Por mencionar fica o risco para a estabilidade dos preços, nos EUA e no resto do mundo, incluindo aqui na Europa. Embora o GENIUS Act proíba os emitentes de pagarem uma remuneração direta aos titulares das stablecoins, não impede as plataformas, onde as stablecoins são transacionadas, de pagarem aos titulares uma “comissão”, algo como o cashback do cartão Continente. Na prática, o que emitentes e plataformas (que entre si negoceiam) têm vindo a oferecer é uma partilha do ganho que realizam com o juro pago pelas T-Bills.
Parece inócuo e justo, certo?
Tal remuneração torna a aquisição de stablecoins muito atrativa. Mais, aliás, do que um depósito bancário. Se são aceites como meio de pagamento e pagam uma remuneração (inclusive superior à de um depósito bancário), por que não comprar stablecoins ao invés de manter uma conta de depósito junto de um banco tradicional? Será como ter uma conta em dólares, independentemente do país em que se resida.
E, no entanto, tal possibilidade põe em causa a capacidade do Estado de controlar a inflação e de os bancos continuarem a emprestar à economia – não apenas às empresas, mas também ao cidadão comum que contrai empréstimos para comprar casa, carro, renovar a cozinha…
Os bancos intermedeiam a conversão dos depósitos em empréstimos. Tal implica uma estrutura para servir clientes, analisar risco, decidir a quem emprestar. Pessoas e sistemas para processar pedidos de crédito, cobrar dívida, prevenir a utilização do sistema financeiro por criminosos, etc. Menos depósitos, menos valor para emprestar a pessoas e empresas.
A par deste impacto direto, outro tão ou mais significativo: minar a capacidade dos bancos centrais de controlar a inflação. Se a massa monetária não está depositada junto dos bancos (que, por sua vez, recorrem ao banco central para depositar excesso de liquidez e contrair dívida para emprestar à economia), o Estado perde o seu principal instrumento de controlo da “moeda” em circulação. Numa situação de subida de preços, como recentemente aconteceu em 2022 e 2023 (e ainda não totalmente controlada), motivada pela disrupção das cadeias de fornecimento pós-pandemia e agravada pela guerra na Ucrânia (com um aumento do preço de matérias-primas e bem alimentares), sem um instrumento capaz de atingir a economia no seu todo, o risco é o de uma inflação descontrolada.

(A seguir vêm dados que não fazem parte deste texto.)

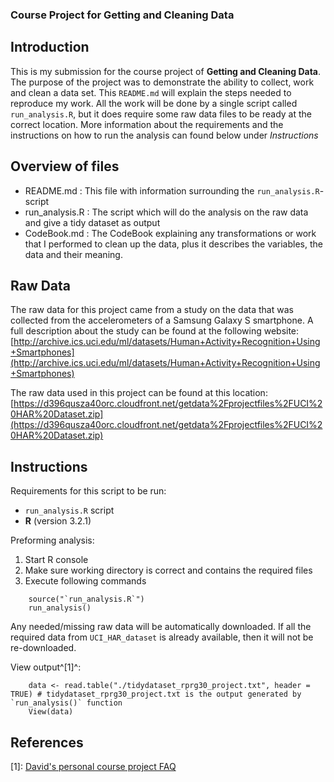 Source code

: ### Course Project for Getting and Cleaning Data

## Introduction
This is my submission for the course project of **Getting and Cleaning Data**.
The purpose of the project was to demonstrate the ability to collect, work and clean a data set.
This `README.md` will explain the steps needed to reproduce my work. 
All the work will be done by a single script called `run_analysis.R`, but it does require some raw data files to be ready at the correct location. More information about the requirements and the instructions on how to run the analysis can found below under *Instructions*
 
## Overview of files 
- README.md : This file with information surrounding the `run_analysis.R`-script
- run_analysis.R : The script which will do the analysis on the raw data and give a tidy dataset as output
- CodeBook.md : The CodeBook explaining any transformations or work that I performed to clean up the data, plus it describes the variables, the data and their meaning. 

## Raw Data
The raw data for this project came from a study on the data that was collected from the accelerometers of a Samsung Galaxy S smartphone. A full description about the study can be found at the following website:
[http://archive.ics.uci.edu/ml/datasets/Human+Activity+Recognition+Using+Smartphones](http://archive.ics.uci.edu/ml/datasets/Human+Activity+Recognition+Using+Smartphones)

The raw data used in this project can be found at this location: [https://d396qusza40orc.cloudfront.net/getdata%2Fprojectfiles%2FUCI%20HAR%20Dataset.zip](https://d396qusza40orc.cloudfront.net/getdata%2Fprojectfiles%2FUCI%20HAR%20Dataset.zip) 

## Instructions
Requirements for this script to be run:
- `run_analysis.R` script
- **R** (version 3.2.1)

Preforming analysis:
1. Start R console
2. Make sure working directory is correct and contains the required files
3. Execute following commands
```{r eval=FALSE}    
    source("`run_analysis.R`")
    run_analysis()
```
Any needed/missing raw data will be automatically downloaded. If all the required data from `UCI_HAR_dataset` is already available, then it will not be re-downloaded.
    
View output^[1]^:
```{r eval=FALSE}
    data <- read.table("./tidydataset_rprg30_project.txt", header = TRUE) # tidydataset_rprg30_project.txt is the output generated by `run_analysis()` function
    View(data)
```


## References
[1]: [David's personal course project FAQ](https://class.coursera.org/getdata-030/forum/thread?thread_id=37)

Europa e Canadá anunciam projetos de moedas digitais controladas pelos respetivos bancos centrais. Teme-se a perda de soberania económica – o Estado refém de big cryptos.

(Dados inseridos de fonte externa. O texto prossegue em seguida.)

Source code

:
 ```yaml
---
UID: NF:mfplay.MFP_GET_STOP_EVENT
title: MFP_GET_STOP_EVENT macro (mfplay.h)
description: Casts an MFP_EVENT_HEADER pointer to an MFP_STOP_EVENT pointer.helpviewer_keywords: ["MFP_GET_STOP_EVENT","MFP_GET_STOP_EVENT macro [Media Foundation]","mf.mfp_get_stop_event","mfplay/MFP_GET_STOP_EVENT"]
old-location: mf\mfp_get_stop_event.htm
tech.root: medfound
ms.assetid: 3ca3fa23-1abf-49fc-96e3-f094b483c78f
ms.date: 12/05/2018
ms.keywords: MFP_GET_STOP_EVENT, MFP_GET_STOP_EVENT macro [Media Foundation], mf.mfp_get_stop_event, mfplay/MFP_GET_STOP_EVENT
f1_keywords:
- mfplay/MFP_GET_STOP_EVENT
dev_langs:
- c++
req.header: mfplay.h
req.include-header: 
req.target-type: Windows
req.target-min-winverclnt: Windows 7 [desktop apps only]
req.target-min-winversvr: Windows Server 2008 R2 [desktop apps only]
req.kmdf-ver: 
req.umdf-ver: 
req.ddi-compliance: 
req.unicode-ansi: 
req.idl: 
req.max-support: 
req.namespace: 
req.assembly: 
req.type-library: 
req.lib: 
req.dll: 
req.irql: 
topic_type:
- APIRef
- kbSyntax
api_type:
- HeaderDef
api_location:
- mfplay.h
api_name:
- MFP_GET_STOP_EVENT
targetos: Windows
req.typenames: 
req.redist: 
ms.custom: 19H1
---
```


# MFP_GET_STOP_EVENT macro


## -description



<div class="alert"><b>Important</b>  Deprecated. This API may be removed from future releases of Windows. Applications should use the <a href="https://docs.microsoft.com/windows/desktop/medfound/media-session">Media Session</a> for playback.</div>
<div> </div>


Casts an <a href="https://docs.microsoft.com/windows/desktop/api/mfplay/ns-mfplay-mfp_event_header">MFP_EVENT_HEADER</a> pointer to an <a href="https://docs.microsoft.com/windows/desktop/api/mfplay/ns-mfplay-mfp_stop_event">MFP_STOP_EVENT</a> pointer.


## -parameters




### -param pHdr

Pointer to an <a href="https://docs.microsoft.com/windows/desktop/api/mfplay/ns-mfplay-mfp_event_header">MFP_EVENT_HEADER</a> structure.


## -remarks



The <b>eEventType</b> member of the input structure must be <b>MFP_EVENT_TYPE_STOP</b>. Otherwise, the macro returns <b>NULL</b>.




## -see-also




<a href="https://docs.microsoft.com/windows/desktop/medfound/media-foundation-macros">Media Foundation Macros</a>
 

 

Também na economia, a Administração Trump adotou a filosofia das tecnológicas – move fast and break things – com a inovação e a experimentação a prevalecerem sobre a estabilidade e a cautela. Mais uma mina capaz de estilhaçar o sistema financeiro que sustenta as democracias ocidentais. Em Davos, o primeiro-ministro canadiano Mark Carney, Ursula von der Leyen e Macron reconheceram o fim da ordem mundial pós-II Guerra, importa agora que tenham a capacidade política de, nestes e outros temas, agir com rapidez e resolução. Para tal é necessária uma opinião pública esclarecida e disposta aos sacrifícios que a nova ordem mundial impõe.